Canadian audience measurement organization

Numeris (formerly the Bureau of Broadcast Measurement, or BBM Canada) is a Canadian audience measurement organization. Established on May 11, 1944 as a division of the Canadian Association of Broadcasters, Numeris is the sole provider of viewership numbers for television and radio broadcasters in Canada.

== History ==

Numeris was founded by the Canadian Association of Broadcasters on May 11, 1944 as the Bureau of Broadcast Measurement.

In 1964, it became the first ratings service in the world to introduce computerized sample selection. In 2004, the organization began a joint venture with Nielsen Media Research to adopt its Portable People Meter system for television audience measurement.

The organization officially shortened its name to BBM Canada in 2001; despite this, many outlets still referred to the organization under its previous name. In late December 2011, BBM sued Canadian technology company Research in Motion for trademark infringement, as it uses the "BBM" acronym to refer to its BlackBerry Messenger service. The organization alleged that it had received phone calls from users who believed that they were affiliated with RIM. RIM objected to the lawsuit, arguing that both companies were in unrelated industries. The suit was dismissed in 2012 by Canadian federal courts as being without merit. BBM Canada ultimately chose to adopt a different name.

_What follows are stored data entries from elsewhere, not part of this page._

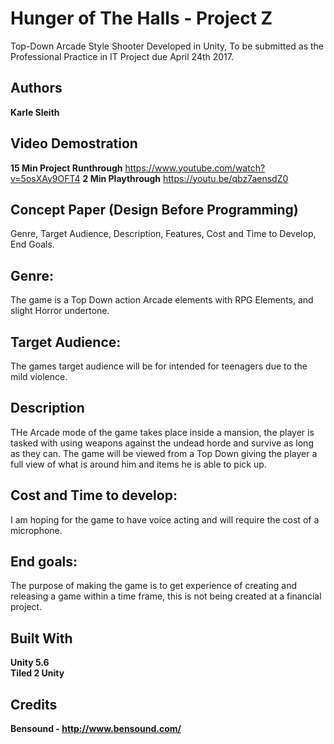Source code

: # Hunger of The Halls - Project Z
Top-Down Arcade Style Shooter Developed in Unity, To be submitted as the Professional Practice in IT Project due April 24th 2017.

## Authors 
**Karle Sleith**

## Video Demostration
**15 Min Project Runthrough**  https://www.youtube.com/watch?v=5osXAy9OFT4 
**2 Min Playthrough**  https://youtu.be/qbz7aensdZ0

## Concept Paper (Design Before Programming)
Genre, Target Audience, Description, Features, Cost and Time to Develop, End Goals.

## Genre:
The game is a  Top Down action Arcade elements with RPG Elements, and slight Horror undertone.

## Target Audience:
The games target audience will be for intended for teenagers due to the mild violence.

## Description
THe Arcade mode of the game takes place inside a mansion, the player is tasked with using weapons against the undead horde and survive as long as they can. The game will be viewed from a Top Down giving the player a full view of what is around him and items he is able to pick up.

## Cost and Time to develop:
I am hoping for the game to have voice acting and will require the cost of a microphone.

## End goals:
The purpose of making the game is to get experience of creating and releasing a game within a time frame, this is not being created at a financial project.

## Built With
**Unity 5.6** <br/>
**Tiled 2 Unity**

## Credits
**Bensound - http://www.bensound.com/**
 

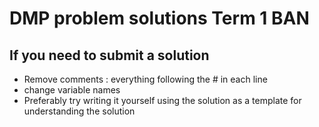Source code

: # DMP problem solutions Term 1 BAN

## If you need to submit a solution

-   Remove comments : everything following the # in each line
-   change variable names
-   Preferably try writing it yourself using the solution as a template for understanding the solution
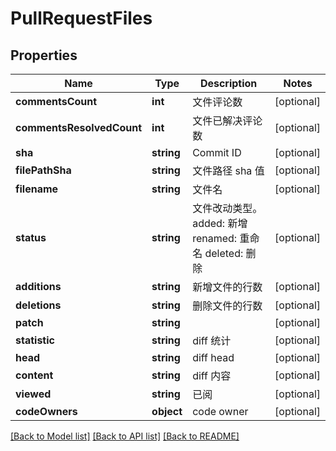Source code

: # PullRequestFiles

## Properties
Name | Type | Description | Notes
------------ | ------------- | ------------- | -------------
**commentsCount** | **int** | 文件评论数 | [optional] 
**commentsResolvedCount** | **int** | 文件已解决评论数 | [optional] 
**sha** | **string** | Commit ID | [optional] 
**filePathSha** | **string** | 文件路径 sha 值 | [optional] 
**filename** | **string** | 文件名 | [optional] 
**status** | **string** | 文件改动类型。added: 新增 renamed: 重命名 deleted: 删除 | [optional] 
**additions** | **string** | 新增文件的行数 | [optional] 
**deletions** | **string** | 删除文件的行数 | [optional] 
**patch** | **string** |  | [optional] 
**statistic** | **string** | diff 统计 | [optional] 
**head** | **string** | diff head | [optional] 
**content** | **string** | diff 内容 | [optional] 
**viewed** | **string** | 已阅 | [optional] 
**codeOwners** | **object** | code owner | [optional] 

[[Back to Model list]](../../README.md#documentation-for-models) [[Back to API list]](../../README.md#documentation-for-api-endpoints) [[Back to README]](../../README.md)



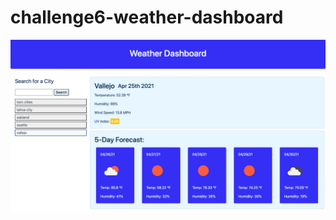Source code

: # challenge6-weather-dashboard

<img src = "https://raw.githubusercontent.com/patricklago21/challenge6-weather-dashboard/main/Screen%20Shot%202021-04-25%20at%208.07.47%20PM.png">
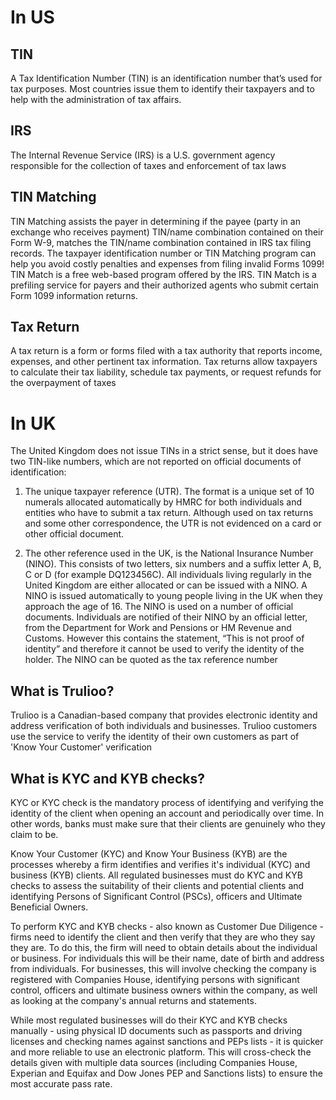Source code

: # In US

## TIN
A Tax Identification Number (TIN) is an identification number that’s used for tax purposes.
Most countries issue them to identify their taxpayers and to help with the administration of tax affairs.

## IRS 
The Internal Revenue Service (IRS) is a U.S. government agency responsible for the collection of taxes and enforcement of tax laws

## TIN Matching
TIN Matching assists the payer in determining if the payee (party in an exchange who receives payment) TIN/name combination contained on their Form W-9, 
matches the TIN/name combination contained in IRS tax filing records. The taxpayer identification number or TIN Matching program can help you avoid costly penalties 
and expenses from filing invalid Forms 1099! TIN Match is a free web-based program offered by the IRS. 
TIN Match is a prefiling service for payers and their authorized agents who submit certain Form 1099 information returns.

##  Tax Return
A tax return is a form or forms filed with a tax authority that reports income, expenses, and other pertinent tax information. Tax returns allow taxpayers to calculate their tax liability, schedule tax payments, or request refunds for the overpayment of taxes

# In UK
The United Kingdom does not issue TINs in a strict sense, but it does have two TIN-like numbers,
which are not reported on official documents of identification:

1. The unique taxpayer reference (UTR). The format is a unique set of 10 numerals allocated
automatically by HMRC for both individuals and entities who have to submit a tax return. Although
used on tax returns and some other correspondence, the UTR is not evidenced on a card or other
official document.

2. The other reference used in the UK, is the National Insurance Number (NINO). This consists of two
letters, six numbers and a suffix letter A, B, C or D (for example DQ123456C). All individuals living
regularly in the United Kingdom are either allocated or can be issued with a NINO. A NINO is issued
automatically to young people living in the UK when they approach the age of 16. The NINO is used
on a number of official documents. Individuals are notified of their NINO by an official letter, from
the Department for Work and Pensions or HM Revenue and Customs. However this contains the
statement, “This is not proof of identity” and therefore it cannot be used to verify the identity of the
holder. The NINO can be quoted as the tax reference number

## What is Trulioo?

Trulioo is a Canadian-based company that provides electronic identity and address verification of both individuals and businesses. Trulioo customers use the service to verify the identity of their own customers as part of 'Know Your Customer' verification

## What is KYC and KYB checks?
KYC or KYC check is the mandatory process of identifying and verifying the identity of the client when opening an account and periodically over time. In other words, banks must make sure that their clients are genuinely who they claim to be.

Know Your Customer (KYC) and Know Your Business (KYB) are the processes whereby a firm identifies and verifies it's individual (KYC) and business (KYB) clients. All regulated businesses must do KYC and KYB checks to assess the suitability of their clients and potential clients and identifying Persons of Significant Control (PSCs), officers and Ultimate Beneficial Owners. 

To perform KYC and KYB checks - also known as Customer Due Diligence - firms need to identify the client and then verify that they are who they say they are. To do this, the firm will need to obtain details about the individual or business. For individuals this will be their name, date of birth and address from individuals. For businesses, this will involve checking the company is registered with Companies House, identifying persons with significant control, officers and ultimate business owners within the company, as well as looking at the company's annual returns and statements. 

While most regulated businesses will do their KYC and KYB checks manually - using physical ID documents such as passports and driving licenses and checking names against sanctions and PEPs lists -  it is quicker and more reliable to use an electronic platform. This will cross-check the details given with multiple data sources (including Companies House, Experian and Equifax and Dow Jones PEP and Sanctions lists) to ensure the most accurate pass rate.

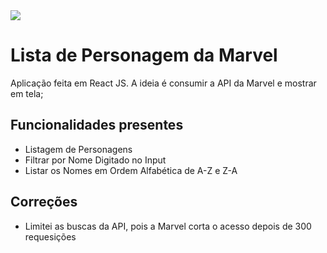 <img src="https://upload.wikimedia.org/wikipedia/commons/thumb/0/04/MarvelLogo.svg/220px-MarvelLogo.svg.png" />

# Lista de Personagem da Marvel

Aplicação feita em React JS. A ideia é consumir a API da Marvel e mostrar em tela;

## Funcionalidades presentes

* Listagem de Personagens
* Filtrar por Nome Digitado no Input
* Listar os Nomes em Ordem Alfabética de A-Z e Z-A

## Correções

* Limitei as buscas da API, pois a Marvel corta o acesso depois de 300 requesições
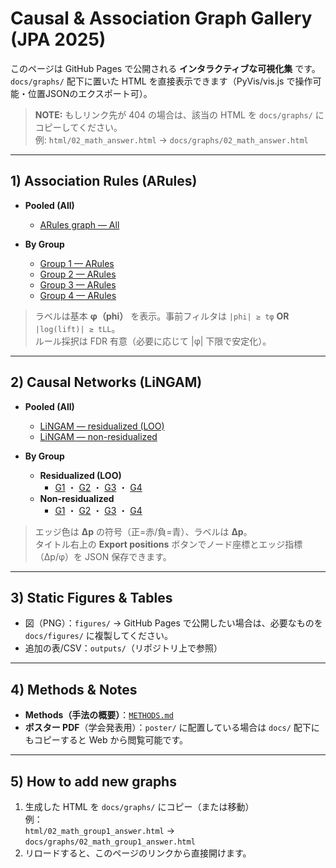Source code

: # Causal & Association Graph Gallery (JPA 2025)

このページは GitHub Pages で公開される **インタラクティブな可視化集** です。  
`docs/graphs/` 配下に置いた HTML を直接表示できます（PyVis/vis.js で操作可能・位置JSONのエクスポート可）。

> **NOTE:** もしリンク先が 404 の場合は、該当の HTML を `docs/graphs/` にコピーしてください。  
> 例: `html/02_math_answer.html` → `docs/graphs/02_math_answer.html`

---

## 1) Association Rules (ARules)

- **Pooled (All)**
  - [ARules graph — All](graphs/02_math_answer.html)

- **By Group**
  - [Group 1 — ARules](graphs/02_math_group1_answer.html)
  - [Group 2 — ARules](graphs/02_math_group2_answer.html)
  - [Group 3 — ARules](graphs/02_math_group3_answer.html)
  - [Group 4 — ARules](graphs/02_math_group4_answer.html)

> ラベルは基本 **φ（phi）** を表示。事前フィルタは `|phi| ≥ tφ` **OR** `|log(lift)| ≥ tLL`。  
> ルール採択は FDR 有意（必要に応じて |φ| 下限で安定化）。

---

## 2) Causal Networks (LiNGAM)

- **Pooled (All)**
  - [LiNGAM — residualized (LOO)](graphs/causal_02_math_resid1.html)
  - [LiNGAM — non-residualized](graphs/causal_02_math_resid0.html)

- **By Group**
  - **Residualized (LOO)**
    - [G1](graphs/causal_02_math_group1_resid1.html) ・
      [G2](graphs/causal_02_math_group2_resid1.html) ・
      [G3](graphs/causal_02_math_group3_resid1.html) ・
      [G4](graphs/causal_02_math_group4_resid1.html)
  - **Non-residualized**
    - [G1](graphs/causal_02_math_group1_resid0.html) ・
      [G2](graphs/causal_02_math_group2_resid0.html) ・
      [G3](graphs/causal_02_math_group3_resid0.html) ・
      [G4](graphs/causal_02_math_group4_resid0.html)

> エッジ色は **Δp** の符号（正=赤/負=青）、ラベルは **Δp**。  
> タイトル右上の **Export positions** ボタンでノード座標とエッジ指標（Δp/φ）を JSON 保存できます。

---

## 3) Static Figures & Tables

- 図（PNG）：`figures/` → GitHub Pages で公開したい場合は、必要なものを `docs/figures/` に複製してください。
- 追加の表/CSV：`outputs/`（リポジトリ上で参照）

---

## 4) Methods & Notes

- **Methods（手法の概要）**：[`METHODS.md`](../METHODS.md)
- **ポスター PDF**（学会発表用）：`poster/` に配置している場合は `docs/` 配下にもコピーすると Web から閲覧可能です。

---

## 5) How to add new graphs

1. 生成した HTML を `docs/graphs/` にコピー（または移動）  
   例：  
   `html/02_math_group1_answer.html` → `docs/graphs/02_math_group1_answer.html`
2. リロードすると、このページのリンクから直接開けます。
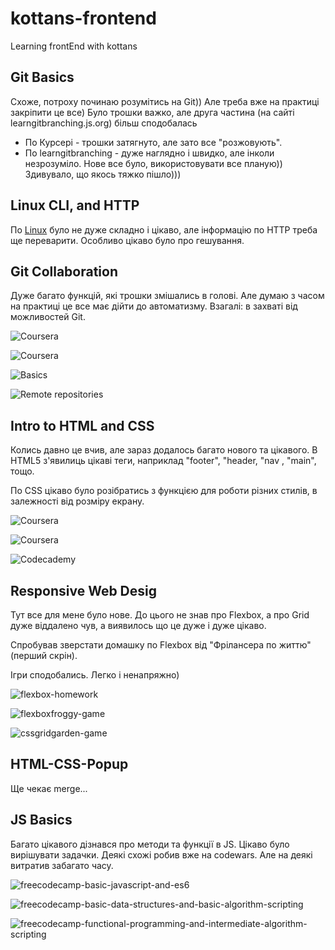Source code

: # kottans-frontend
Learning frontEnd with kottans

 ## Git Basics

Схоже, потроху починаю розумітись на Git)) Але треба вже на практиці закріпити це все)
Було трошки важко, але друга частина (на сайті learngitbranching.js.org) більш сподобалась

- По Курсері - трошки затягнуто, але зато все "розжовують".
- По learngitbranching - дуже наглядно і швидко, але інколи незрозуміло.
   Нове все було, використовувати все планую)) Здивувало, що якось тяжко пішло)))


 ## Linux CLI, and HTTP

По [Linux](https://github.com/rukhlovka/kottans-frontend/tree/main/task_linux_cli) було не дуже складно і цікаво, але інформацію по HTTP треба ще переварити. Особливо цікаво було про гешування.

## Git Collaboration

Дуже багато функцій, які трошки змішались в голові. Але думаю з часом на практиці це все має дійти до автоматизму. Взагалі: в захваті від можливостей Git.

![Coursera](task_git_collaboration/coursera3.png)

![Coursera](task_git_collaboration/coursera4.png)

![Basics](task_git_collaboration/basics.png)

![Remote repositories](task_git_collaboration/remote_repo.png)


## Intro to HTML and CSS

Колись давно це вчив, але зараз додалось багато нового та цікавого. В HTML5 з'явилиць цікаві теги, наприклад "footer", "header, "nav , "main", тощо.

По CSS цікаво було розібратись з функцією для роботи різних стилів, в залежності від розміру екрану.

![Coursera](task_html_css_intro/coursera-w1.png)

![Coursera](task_html_css_intro/coursera-w2.png)

![Codecademy](task_html_css_intro/codecademy-html-css.png)

## Responsive Web Desig

Тут все для мене було нове. До цього не знав про Flexbox, а про Grid дуже віддалено чув, а виявилось що це дуже і дуже цікаво.

Спробував зверстати домашку по Flexbox від "Фрілансера по життю" (перший скрін).

Ігри сподобались. Легко і ненапряжно)

![flexbox-homework](task_responsive_web_design/flexbox-hw.png)

![flexboxfroggy-game](task_responsive_web_design/flexboxfroggy.png)

![cssgridgarden-game](task_responsive_web_design/cssgridgarden.png)

## HTML-CSS-Popup

Ще чекає merge...

## JS Basics

Багато цікавого дізнався про методи та функції в JS.
Цікаво було вирішувати задачки. Деякі схожі робив вже на codewars. Але на деякі витратив забагато часу.

![freecodecamp-basic-javascript-and-es6](task_js_basics/freecodecamp-1.png)

![freecodecamp-basic-data-structures-and-basic-algorithm-scripting](task_js_basics/freecodecamp-2.png)

![freecodecamp-functional-programming-and-intermediate-algorithm-scripting](task_js_basics/freecodecamp-3.png)
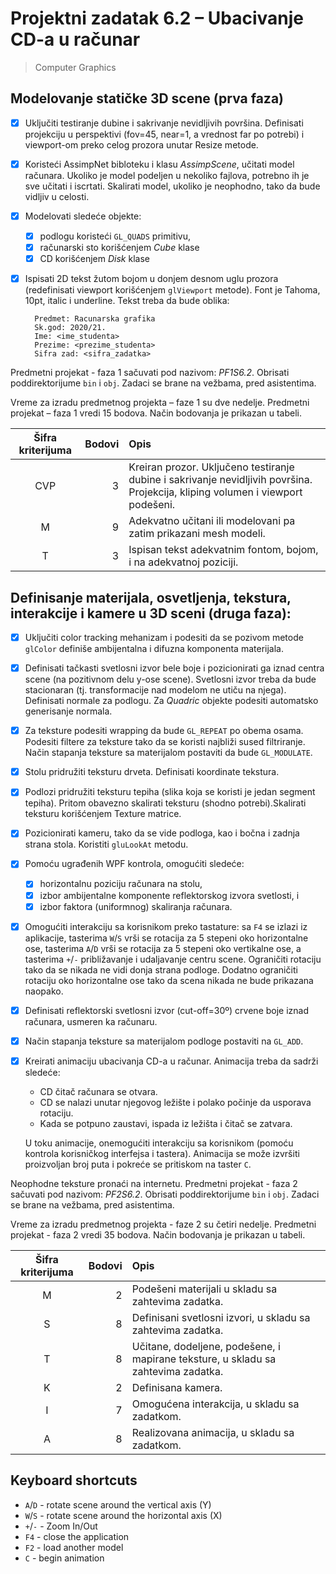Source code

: # Projektni zadatak 6.2 – Ubacivanje CD-a u računar

> Computer Graphics

## Modelovanje statičke 3D scene (prva faza)

- [x] Uključiti testiranje dubine i sakrivanje nevidljivih površina. Definisati projekciju u perspektivi (fov=45, near=1, a vrednost far po potrebi) i viewport-om preko celog prozora unutar Resize metode.
- [x] Koristeći AssimpNet bibloteku i klasu *AssimpScene*, učitati model računara. Ukoliko je model podeljen u nekoliko fajlova, potrebno ih je sve učitati i iscrtati. Skalirati model, ukoliko je neophodno, tako da bude vidljiv u celosti.
- [x] Modelovati sledeće objekte:
  - [x] podlogu koristeći `GL_QUADS` primitivu,
  - [x] računarski sto korišćenjem *Cube* klase
  - [x] CD korišćenjem *Disk* klase
- [x] Ispisati 2D tekst žutom bojom u donjem desnom uglu prozora (redefinisati viewport korišćenjem `glViewport` metode). Font je Tahoma, 10pt, italic i underline. Tekst treba da bude oblika:

        Predmet: Racunarska grafika
        Sk.god: 2020/21.
        Ime: <ime_studenta>
        Prezime: <prezime_studenta>
        Sifra zad: <sifra_zadatka>

Predmetni projekat - faza 1 sačuvati pod nazivom: *PF1S6.2*. Obrisati poddirektorijume `bin` i `obj`. Zadaci se brane na vežbama, pred asistentima.

Vreme za izradu predmetnog projekta – faze 1 su dve nedelje. Predmetni projekat – faza 1 vredi 15 bodova. Način bodovanja je prikazan u tabeli.

| Šifra kriterijuma  | Bodovi         | Opis  |
|:-------------:|-------------:|:-----|
| CVP | 3 | Kreiran prozor. Uključeno testiranje dubine i sakrivanje nevidljivih površina. Projekcija, kliping volumen i viewport podešeni. |
|  M  | 9      | Adekvatno učitani ili modelovani pa zatim prikazani mesh modeli.|
|  T  | 3      | Ispisan tekst adekvatnim fontom, bojom, i na adekvatnoj poziciji. |

## Definisanje materijala, osvetljenja, tekstura, interakcije i kamere u 3D sceni (druga faza):

- [x] Uključiti color tracking mehanizam i podesiti da se pozivom metode `glColor` definiše ambijentalna i difuzna komponenta materijala.
- [x] Definisati tačkasti svetlosni izvor bele boje i pozicionirati ga iznad centra scene (na pozitivnom delu y-ose scene). Svetlosni izvor treba da bude stacionaran (tj. transformacije nad modelom ne utiču na njega). Definisati normale za podlogu. Za *Quadric* objekte podesiti automatsko generisanje normala.
- [x] Za teksture podesiti wrapping da bude `GL_REPEAT` po obema osama. Podesiti filtere za teksture tako da se koristi najbliži sused filtriranje. Način stapanja teksture sa materijalom postaviti da bude `GL_MODULATE`.
- [x] Stolu pridružiti teksturu drveta. Definisati koordinate tekstura.
- [x] Podlozi pridružiti teksturu tepiha (slika koja se koristi je jedan segment tepiha). Pritom obavezno skalirati teksturu (shodno potrebi).Skalirati teksturu korišćenjem Texture matrice.
- [x] Pozicionirati kameru, tako da se vide podloga, kao i bočna i zadnja strana stola. Koristiti `gluLookAt` metodu.
- [x] Pomoću ugrađenih WPF kontrola, omogućiti sledeće:
    - [x] horizontalnu poziciju računara na stolu,
    - [x] izbor ambijentalne komponente reflektorskog izvora svetlosti, i
    - [x] izbor faktora (uniformnog) skaliranja računara.
- [x] Omogućiti interakciju sa korisnikom preko tastature: sa `F4` se izlazi iz aplikacije, tasterima `W`/`S` vrši se rotacija za 5 stepeni oko horizontalne ose, tasterima `A`/`D` vrši se rotacija za 5 stepeni oko vertikalne ose, a tasterima `+`/`-` približavanje i udaljavanje centru scene. Ograničiti rotaciju tako da se nikada ne vidi donja strana podloge. Dodatno ograničiti rotaciju oko horizontalne ose tako da scena nikada ne bude prikazana naopako.
- [x] Definisati reflektorski svetlosni izvor (cut-off=30º) crvene boje iznad računara, usmeren ka računaru.
- [x] Način stapanja teksture sa materijalom podloge postaviti na `GL_ADD`.
- [x] Kreirati animaciju ubacivanja CD-a u računar. Animacija treba da sadrži sledeće:
    - CD čitač računara se otvara.
    - CD se nalazi unutar njegovog ležište i polako počinje da usporava rotaciju.
    - Kada se potpuno zaustavi, ispada iz ležišta i čitač se zatvara.
    
    U toku animacije, onemogućiti interakciju sa korisnikom (pomoću kontrola korisničkog interfejsa i tastera). Animacija se može izvršiti proizvoljan broj puta i pokreće se pritiskom na taster `C`.

Neophodne teksture pronaći na internetu. Predmetni projekat - faza 2 sačuvati pod nazivom: *PF2S6.2*. Obrisati poddirektorijume `bin` i `obj`. Zadaci se brane na vežbama, pred asistentima.

Vreme za izradu predmetnog projekta - faze 2 su četiri nedelje. Predmetni projekat - faza 2 vredi 35 bodova. Način bodovanja je prikazan u tabeli.

| Šifra kriterijuma  | Bodovi         | Opis  |
|:-------------:|-------------:|:-----|
| M | 2 | Podešeni materijali u skladu sa zahtevima zadatka. |
|  S  | 8 | Definisani svetlosni izvori, u skladu sa zahtevima zadatka.|
|  T  | 8 | Učitane, dodeljene, podešene, i mapirane teksture, u skladu sa zahtevima zadatka. |
|  K  | 2 | Definisana kamera. |
|  I  | 7 | Omogućena interakcija, u skladu sa zadatkom. |
|  A  | 8 | Realizovana animacija, u skladu sa zadatkom. |

## Keyboard shortcuts

- `A`/`D` - rotate scene around the vertical axis (Y)
- `W`/`S` - rotate scene around the horizontal axis (X)
- `+`/`-` - Zoom In/Out
- `F4` - close the application
- `F2` - load another model
- `C` - begin animation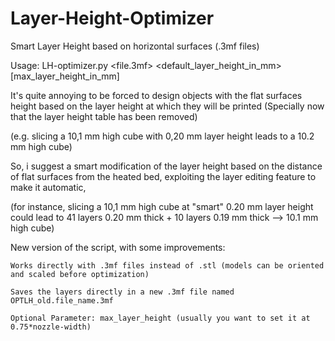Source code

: # Layer-Height-Optimizer
Smart Layer Height based on horizontal surfaces (.3mf files)

Usage:  LH-optimizer.py <file.3mf> <default_layer_height_in_mm> [max_layer_height_in_mm]

It's quite annoying to be forced to design objects with the flat surfaces height based on the layer height at which they will be printed (Specially now that the layer height table has been removed)

(e.g. slicing a 10,1 mm high cube with 0,20 mm layer height leads to a 10.2 mm high cube)

So, i suggest a smart modification of the layer height based on the distance of flat surfaces from the heated bed, exploiting the layer editing feature to make it automatic,

(for instance, slicing a 10,1 mm high cube at "smart" 0.20 mm layer height could lead to 41 layers 0.20 mm thick + 10 layers 0.19 mm thick --> 10.1 mm high cube)

New version of the script, with some improvements:

    Works directly with .3mf files instead of .stl (models can be oriented and scaled before optimization)

    Saves the layers directly in a new .3mf file named OPTLH_old.file_name.3mf

    Optional Parameter: max_layer_height (usually you want to set it at 0.75*nozzle-width)

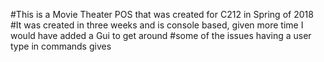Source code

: #This is a Movie Theater POS that was created for C212 in Spring of 2018
#It was created in three weeks and is console based, given more time I would have added a Gui to get around
#some of the issues having a user type in commands gives
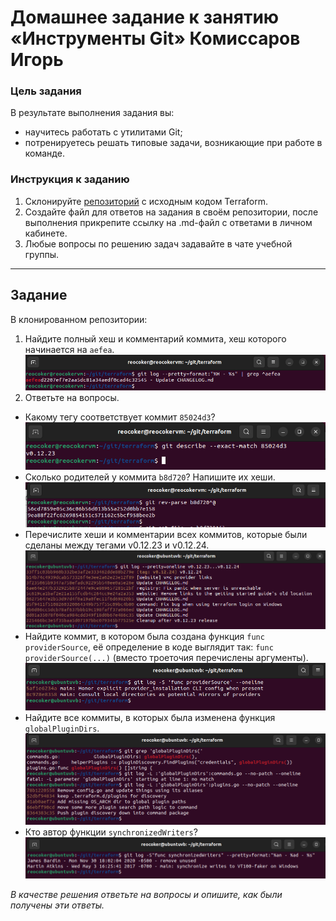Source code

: # Домашнее задание к занятию «Инструменты Git» Комиссаров Игорь

### Цель задания

В результате выполнения задания вы:

* научитесь работать с утилитами Git;
* потренируетесь решать типовые задачи, возникающие при работе в команде. 

### Инструкция к заданию

1. Склонируйте [репозиторий](https://github.com/hashicorp/terraform) с исходным кодом Terraform.
2. Создайте файл для ответов на задания в своём репозитории, после выполнения прикрепите ссылку на .md-файл с ответами в личном кабинете.
3. Любые вопросы по решению задач задавайте в чате учебной группы.

------

## Задание

В клонированном репозитории:

1. Найдите полный хеш и комментарий коммита, хеш которого начинается на `aefea`.
![1.png](./img/1.png)
2. Ответьте на вопросы.

* Какому тегу соответствует коммит `85024d3`?
![2.1.png](./img/2.1.png)
* Сколько родителей у коммита `b8d720`? Напишите их хеши.
![3.png](./img/3.png)
* Перечислите хеши и комментарии всех коммитов, которые были сделаны между тегами  v0.12.23 и v0.12.24.
![4.png](./img/4.png)
* Найдите коммит, в котором была создана функция `func providerSource`, её определение в коде выглядит так: `func providerSource(...)` (вместо троеточия перечислены аргументы).
![5.png](./img/5.png)
* Найдите все коммиты, в которых была изменена функция `globalPluginDirs`.
![6.png](./img/6.png)
* Кто автор функции `synchronizedWriters`?
![7.png](./img/7.png) 

*В качестве решения ответьте на вопросы и опишите, как были получены эти ответы.*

On June 19, 2014, BBM Canada re-branded as Numeris, unveiling a new logo designed by the agency Cundari, along with a new slogan, "Audiences Count". The company felt that the BBM name, especially given the continued use of its full name by media outlets, evoked visions of "surveys and bureaucracy" that were inconsistent with its modern operation.

On August 28, 2022, Numeris ceased publication of TV Topline Reports.

== Radio ==

In radio, Numeris is the main provider of ratings services. The company has traditionally used a diary-based system for tracking radio audience habits and this system is still used in most markets. In Montreal, Toronto, Vancouver, Edmonton and Calgary ratings are now measured using the Portable People Meter (PPM) technology.

== Television ==

In television, Numeris is partnered with the American company Nielsen in a joint venture which measures the Toronto, Vancouver, Calgary, Edmonton, Montreal Anglo and Montreal Franco markets, the Ontario region and national ratings figures via Portable People Meters.